Well, if the target is to have the same binary from the same set of sources every time you do a build, then the configuration management plan is not working. A good configuration management plan is to ensure that things that can change are managed. It is not working, it needs to be revised.
In some of the plans I have seen, some deviations are tolerated but those deviations are spelled out in excruciating detail.
I've dealt with it by wishing I had reproducible builds.
If I'm debugging a production issue and want to create a debug build from the same source to step through things, it would be nice if I could just build both debug and release, check the hash on the release to confirm it matches production, then start debugging, without reference to any external records or other systems.
Reproducible builds reduce the number of links in the chain needed to verify what you're really doing.
I don't get it.

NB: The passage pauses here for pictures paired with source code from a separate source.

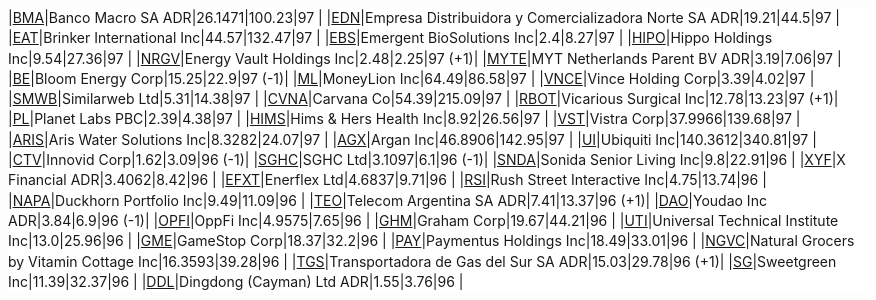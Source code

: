 |[BMA](https://finance.yahoo.com/quote/BMA/)|Banco Macro SA ADR|26.1471|100.23|97 |
|[EDN](https://finance.yahoo.com/quote/EDN/)|Empresa Distribuidora y Comercializadora Norte SA ADR|19.21|44.5|97 |
|[EAT](https://finance.yahoo.com/quote/EAT/)|Brinker International Inc|44.57|132.47|97 |
|[EBS](https://finance.yahoo.com/quote/EBS/)|Emergent BioSolutions Inc|2.4|8.27|97 |
|[HIPO](https://finance.yahoo.com/quote/HIPO/)|Hippo Holdings Inc|9.54|27.36|97 |
|[NRGV](https://finance.yahoo.com/quote/NRGV/)|Energy Vault Holdings Inc|2.48|2.25|97 (+1)|
|[MYTE](https://finance.yahoo.com/quote/MYTE/)|MYT Netherlands Parent BV ADR|3.19|7.06|97 |
|[BE](https://finance.yahoo.com/quote/BE/)|Bloom Energy Corp|15.25|22.9|97 (-1)|
|[ML](https://finance.yahoo.com/quote/ML/)|MoneyLion Inc|64.49|86.58|97 |
|[VNCE](https://finance.yahoo.com/quote/VNCE/)|Vince Holding Corp|3.39|4.02|97 |
|[SMWB](https://finance.yahoo.com/quote/SMWB/)|Similarweb Ltd|5.31|14.38|97 |
|[CVNA](https://finance.yahoo.com/quote/CVNA/)|Carvana Co|54.39|215.09|97 |
|[RBOT](https://finance.yahoo.com/quote/RBOT/)|Vicarious Surgical Inc|12.78|13.23|97 (+1)|
|[PL](https://finance.yahoo.com/quote/PL/)|Planet Labs PBC|2.39|4.38|97 |
|[HIMS](https://finance.yahoo.com/quote/HIMS/)|Hims & Hers Health Inc|8.92|26.56|97 |
|[VST](https://finance.yahoo.com/quote/VST/)|Vistra Corp|37.9966|139.68|97 |
|[ARIS](https://finance.yahoo.com/quote/ARIS/)|Aris Water Solutions Inc|8.3282|24.07|97 |
|[AGX](https://finance.yahoo.com/quote/AGX/)|Argan Inc|46.8906|142.95|97 |
|[UI](https://finance.yahoo.com/quote/UI/)|Ubiquiti Inc|140.3612|340.81|97 |
|[CTV](https://finance.yahoo.com/quote/CTV/)|Innovid Corp|1.62|3.09|96 (-1)|
|[SGHC](https://finance.yahoo.com/quote/SGHC/)|SGHC Ltd|3.1097|6.1|96 (-1)|
|[SNDA](https://finance.yahoo.com/quote/SNDA/)|Sonida Senior Living Inc|9.8|22.91|96 |
|[XYF](https://finance.yahoo.com/quote/XYF/)|X Financial ADR|3.4062|8.42|96 |
|[EFXT](https://finance.yahoo.com/quote/EFXT/)|Enerflex Ltd|4.6837|9.71|96 |
|[RSI](https://finance.yahoo.com/quote/RSI/)|Rush Street Interactive Inc|4.75|13.74|96 |
|[NAPA](https://finance.yahoo.com/quote/NAPA/)|Duckhorn Portfolio Inc|9.49|11.09|96 |
|[TEO](https://finance.yahoo.com/quote/TEO/)|Telecom Argentina SA ADR|7.41|13.37|96 (+1)|
|[DAO](https://finance.yahoo.com/quote/DAO/)|Youdao Inc ADR|3.84|6.9|96 (-1)|
|[OPFI](https://finance.yahoo.com/quote/OPFI/)|OppFi Inc|4.9575|7.65|96 |
|[GHM](https://finance.yahoo.com/quote/GHM/)|Graham Corp|19.67|44.21|96 |
|[UTI](https://finance.yahoo.com/quote/UTI/)|Universal Technical Institute Inc|13.0|25.96|96 |
|[GME](https://finance.yahoo.com/quote/GME/)|GameStop Corp|18.37|32.2|96 |
|[PAY](https://finance.yahoo.com/quote/PAY/)|Paymentus Holdings Inc|18.49|33.01|96 |
|[NGVC](https://finance.yahoo.com/quote/NGVC/)|Natural Grocers by Vitamin Cottage Inc|16.3593|39.28|96 |
|[TGS](https://finance.yahoo.com/quote/TGS/)|Transportadora de Gas del Sur SA ADR|15.03|29.78|96 (+1)|
|[SG](https://finance.yahoo.com/quote/SG/)|Sweetgreen Inc|11.39|32.37|96 |
|[DDL](https://finance.yahoo.com/quote/DDL/)|Dingdong (Cayman) Ltd ADR|1.55|3.76|96 |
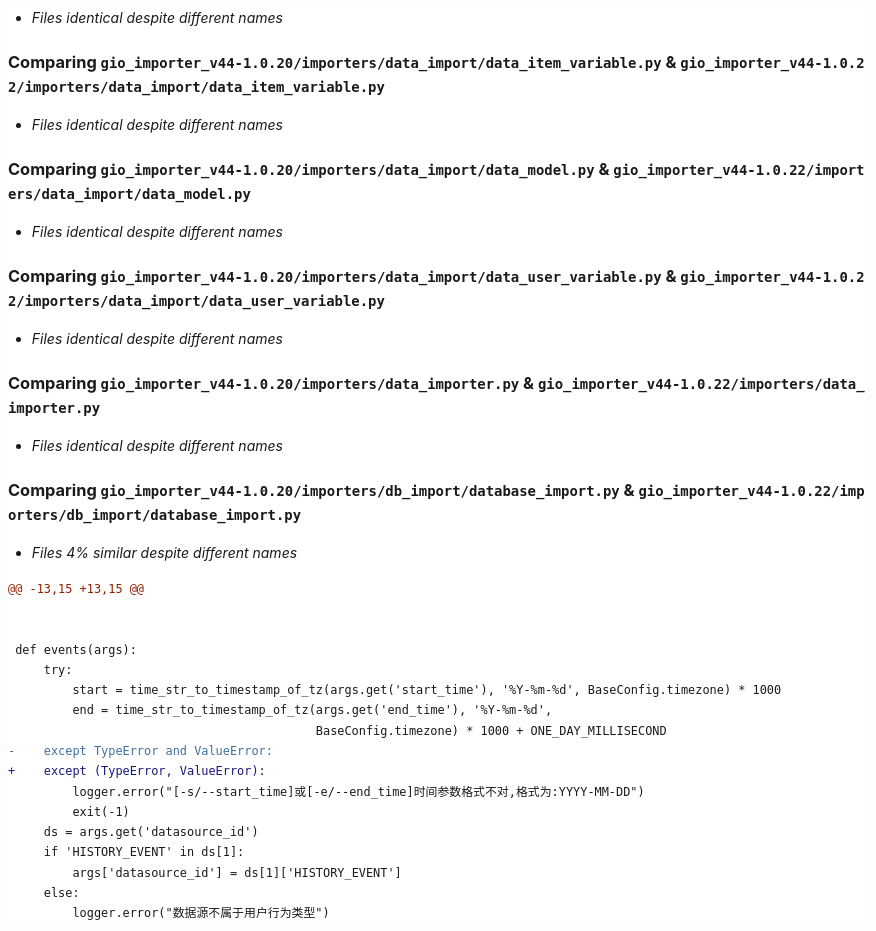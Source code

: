  * *Files identical despite different names*

### Comparing `gio_importer_v44-1.0.20/importers/data_import/data_item_variable.py` & `gio_importer_v44-1.0.22/importers/data_import/data_item_variable.py`

 * *Files identical despite different names*

### Comparing `gio_importer_v44-1.0.20/importers/data_import/data_model.py` & `gio_importer_v44-1.0.22/importers/data_import/data_model.py`

 * *Files identical despite different names*

### Comparing `gio_importer_v44-1.0.20/importers/data_import/data_user_variable.py` & `gio_importer_v44-1.0.22/importers/data_import/data_user_variable.py`

 * *Files identical despite different names*

### Comparing `gio_importer_v44-1.0.20/importers/data_importer.py` & `gio_importer_v44-1.0.22/importers/data_importer.py`

 * *Files identical despite different names*

### Comparing `gio_importer_v44-1.0.20/importers/db_import/database_import.py` & `gio_importer_v44-1.0.22/importers/db_import/database_import.py`

 * *Files 4% similar despite different names*

```diff
@@ -13,15 +13,15 @@
 
 
 def events(args):
     try:
         start = time_str_to_timestamp_of_tz(args.get('start_time'), '%Y-%m-%d', BaseConfig.timezone) * 1000
         end = time_str_to_timestamp_of_tz(args.get('end_time'), '%Y-%m-%d',
                                           BaseConfig.timezone) * 1000 + ONE_DAY_MILLISECOND
-    except TypeError and ValueError:
+    except (TypeError, ValueError):
         logger.error("[-s/--start_time]或[-e/--end_time]时间参数格式不对,格式为:YYYY-MM-DD")
         exit(-1)
     ds = args.get('datasource_id')
     if 'HISTORY_EVENT' in ds[1]:
         args['datasource_id'] = ds[1]['HISTORY_EVENT']
     else:
         logger.error("数据源不属于用户行为类型")
```
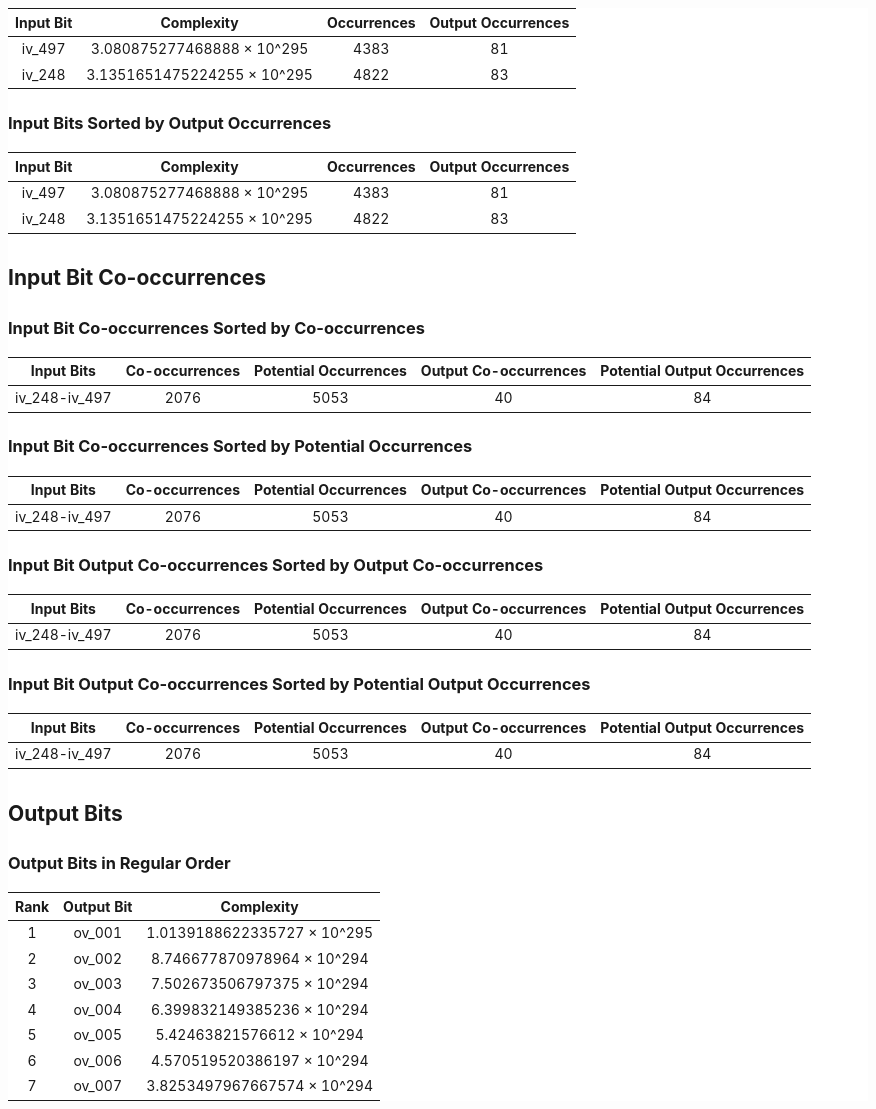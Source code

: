 | Input Bit | Complexity | Occurrences | Output Occurrences |
|:---------:|:----------:|:-----------:|:------------------:|
| iv_497 | 3.080875277468888 × 10^295 | 4383 | 81 |
| iv_248 | 3.1351651475224255 × 10^295 | 4822 | 83 |

### Input Bits Sorted by Output Occurrences

| Input Bit | Complexity | Occurrences | Output Occurrences |
|:---------:|:----------:|:-----------:|:------------------:|
| iv_497 | 3.080875277468888 × 10^295 | 4383 | 81 |
| iv_248 | 3.1351651475224255 × 10^295 | 4822 | 83 |

## Input Bit Co-occurrences

### Input Bit Co-occurrences Sorted by Co-occurrences

| Input Bits | Co-occurrences | Potential Occurrences | Output Co-occurrences | Potential Output Occurrences |
|:----------:|:--------------:|:---------------------:|:---------------------:|:----------------------------:|
| iv_248-iv_497 | 2076 | 5053 | 40 | 84 |

### Input Bit Co-occurrences Sorted by Potential Occurrences

| Input Bits | Co-occurrences | Potential Occurrences | Output Co-occurrences | Potential Output Occurrences |
|:----------:|:--------------:|:---------------------:|:---------------------:|:----------------------------:|
| iv_248-iv_497 | 2076 | 5053 | 40 | 84 |

### Input Bit Output Co-occurrences Sorted by Output Co-occurrences

| Input Bits | Co-occurrences | Potential Occurrences | Output Co-occurrences | Potential Output Occurrences |
|:----------:|:--------------:|:---------------------:|:---------------------:|:----------------------------:|
| iv_248-iv_497 | 2076 | 5053 | 40 | 84 |

### Input Bit Output Co-occurrences Sorted by Potential Output Occurrences

| Input Bits | Co-occurrences | Potential Occurrences | Output Co-occurrences | Potential Output Occurrences |
|:----------:|:--------------:|:---------------------:|:---------------------:|:----------------------------:|
| iv_248-iv_497 | 2076 | 5053 | 40 | 84 |

## Output Bits

### Output Bits in Regular Order

| Rank | Output Bit | Complexity |
|:----:|:----------:|:----------:|
| 1 | ov_001 | 1.0139188622335727 × 10^295 |
| 2 | ov_002 | 8.746677870978964 × 10^294 |
| 3 | ov_003 | 7.502673506797375 × 10^294 |
| 4 | ov_004 | 6.399832149385236 × 10^294 |
| 5 | ov_005 | 5.42463821576612 × 10^294 |
| 6 | ov_006 | 4.570519520386197 × 10^294 |
| 7 | ov_007 | 3.8253497967667574 × 10^294 |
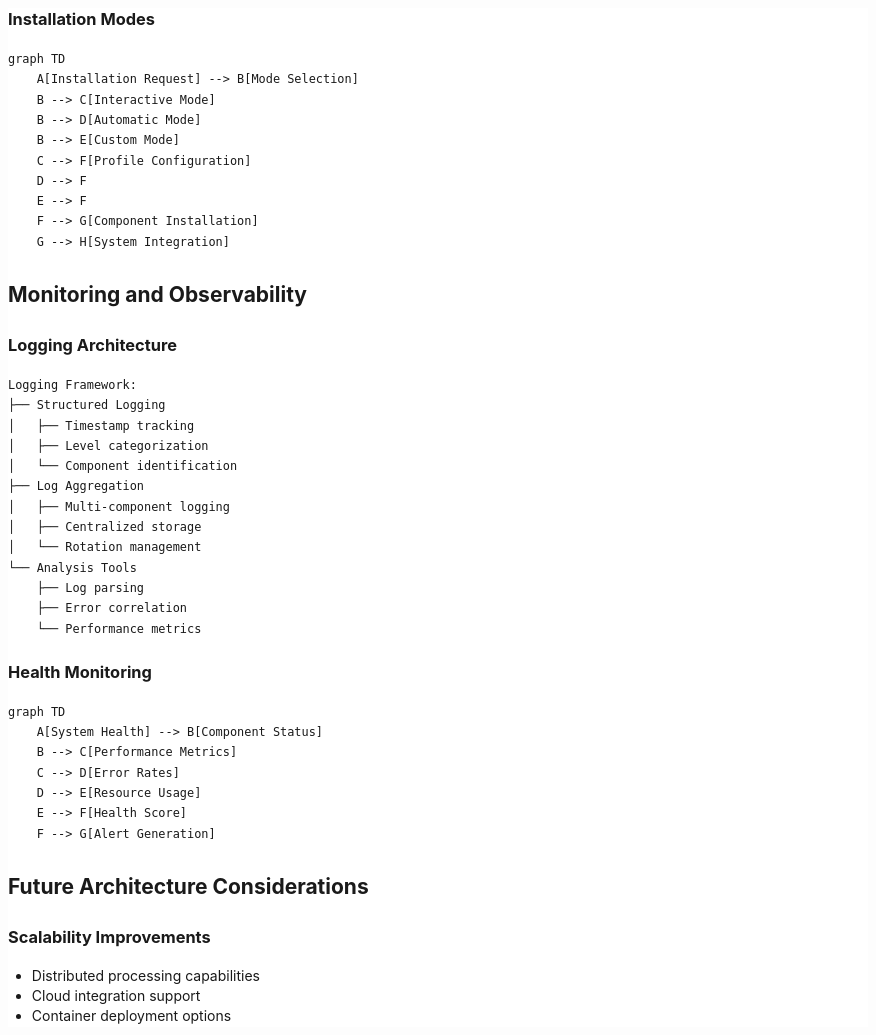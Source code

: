 ### Installation Modes

```mermaid
graph TD
    A[Installation Request] --> B[Mode Selection]
    B --> C[Interactive Mode]
    B --> D[Automatic Mode]
    B --> E[Custom Mode]
    C --> F[Profile Configuration]
    D --> F
    E --> F
    F --> G[Component Installation]
    G --> H[System Integration]
```

## Monitoring and Observability

### Logging Architecture

```
Logging Framework:
├── Structured Logging
│   ├── Timestamp tracking
│   ├── Level categorization
│   └── Component identification
├── Log Aggregation
│   ├── Multi-component logging
│   ├── Centralized storage
│   └── Rotation management
└── Analysis Tools
    ├── Log parsing
    ├── Error correlation
    └── Performance metrics
```

### Health Monitoring

```mermaid
graph TD
    A[System Health] --> B[Component Status]
    B --> C[Performance Metrics]
    C --> D[Error Rates]
    D --> E[Resource Usage]
    E --> F[Health Score]
    F --> G[Alert Generation]
```

## Future Architecture Considerations

### Scalability Improvements
- Distributed processing capabilities
- Cloud integration support
- Container deployment options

Are you saying it's too hard or it doesn't solve the problem? It's worked in my experience.
I mean, my response isn't entirely a rhetorical question. If there's a reason it wouldn't work I'd be curious what makes his situation different from mine.
So I should have said, "Is there a reason you can't just build debug binaries at the same time as you build release"? I mean, I guess, but it's a little disappointing that this is the nugget that you've been dancing around.
The world "just" is my pet peeve. Before you say "why don't you just xxx" make sure you actually understand the problem thoroughly. Otherwise it's impolite to make a suggestion to "just do ...". If there is one thing I have learned it's that good devs make sure they really understand the situation before making suggestions.
I think this is related to "the grass is greener on the other side". Other people's problems seem eminently more solvable than our own. Sometimes that's even true but often it isn't.
That's pretty paranoid if you're already trusting the source or binary. Have you previously ensured that same source acts non-maliciously on all malicious inputs and runs on secure OS? (Sources of most attacks.)
In medical devices you validate the binary. The problem is if you rebuild the code and now it's different then what? Consider that compilers sometimes produce the wrong code. I've hand compilers do this to me. Build, run tests. Test fails. Investigate, assembly looks 'weird'. Rebuild and now it's correct. GAH!
That makes sense. It could help there depending on what validation requirements are.
High-assurance systems is my thing btw. There's a few ways we approach this issue. One is a certifying compiler (eg CompCert C) that's verified and tested to basically never screw up. CompCert got SIL qualification recently with Solid Sands partnering to validate them, too.
Another I like is equivalence testing across multiple binaries from multiple compilers with a large, automatically-generated test suit and fuzzers. Such test generators are already great for bug hunting. You just rerun them through the same app compiled with other compilers. Helps catch app and compiler bugs. If you have CompCert, I have another trick: re-compile with CompCert, re-test each case that failed, and any that suddenly pass were likely compiler bugs. The multiple compilers approach should catch them, though.
Now, I should point out that what reproducible builds is addressing are often changes in hashes that aren't changes in functionality. Just stuff like timestamps or symbols. You should be able to show the regulators that the only thing that changed was that kind of stuff. Maybe we need tools that automate that, too, showing diffs annotated by what does or doesn't affect execution.
Anyway, what exactly do they require of you for source-to-object correspondence? And is this U.S. F.D.A. or a non-U.S. regulator?
“Anyway, what exactly do they require of you for source-to-object correspondence?”
In my case this is not really clear. You have quite a bit of leeway but you never know when you will get rejected. We had things that are approved a few years ago being rejected now because some rules have been tightened.
With reproducible builds you could save a lot of time validating build chains. It would be a huge timesaver and probably also allow us to be more creative with the build chain because if the binary is the same you know it worked.